Josh NasonFeb 20, 2009

Even for a Boston fan, it seems ridiculous that Red Sox owner John Henry is again suggesting a salary cap. For Henry (seen above) or anyone else to believe that restricting how much players can make will change the balance of power across the board is baffling for several reasons.

It's alarming that numbers-guru Henry and every other media member who has ever called for a cap are missing (or avoiding) a glaring oversight. You see, a salary cap won't help even out the playing field but rather a salary floor—a starting payroll number every team must start the season at...or else.

In 2000, the New York Yankees won their 26th World Series, along with taking home the honor of that season's highest payroll. Since then, there hasn't been one team to replicate that feat with the closest being the Yankees (losers in both '01 and '03) and Boston, who won both of their titles while second in overall payroll.

So doing some quick math, only five of the 18 World Series teams in the past nine seasons have been in the top three in payroll - just 28 percent. Just this past season, the poster kids for low player salaries—Tampa Bay—made it to their first Fall Classic after a decade in the dumps and in a year where they had the 29th lowest Opening Day payroll.

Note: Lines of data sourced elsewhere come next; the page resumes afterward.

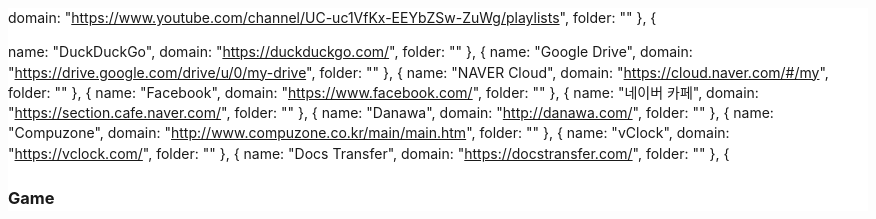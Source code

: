 domain: "https://www.youtube.com/channel/UC-uc1VfKx-EEYbZSw-ZuWg/playlists",
folder: ""
},
{

name: "DuckDuckGo", 
domain: "https://duckduckgo.com/",
folder: ""
},
{
name: "Google Drive", 
domain: "https://drive.google.com/drive/u/0/my-drive",
folder: ""
},
{
name: "NAVER Cloud", 
domain: "https://cloud.naver.com/#/my",
folder: ""
},
{
name: "Facebook", 
domain: "https://www.facebook.com/",
folder: ""
},
{
name: "네이버 카페", 
domain: "https://section.cafe.naver.com/",
folder: ""
},
{
name: "Danawa", 
domain: "http://danawa.com/",
folder: ""
},
{
name: "Compuzone", 
domain: "http://www.compuzone.co.kr/main/main.htm",
folder: ""
},
{
name: "vClock", 
domain: "https://vclock.com/",
folder: ""
},
{
name: "Docs Transfer", 
domain: "https://docstransfer.com/",
folder: ""
},
{

### Game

In other words, there is an argument that a team with a Top three payroll is not likely to win the World Series or even make it to the Fall Classic.

What Henry and others are attempting to argue is that the disparity in money equates to a disparity in winning. However, it's not the money spent that is the problem here, but the money not spent, an issue that has plagued MLB for years.

Why restrict those that can spend when we aren't trying to make the bottom end more efficient in how their spend their money?

The owners will never get the union to accept restrictions of players' incomes, nor should they. (One would think getting the B.C.S. overlords to implement a playoff system would be easier.)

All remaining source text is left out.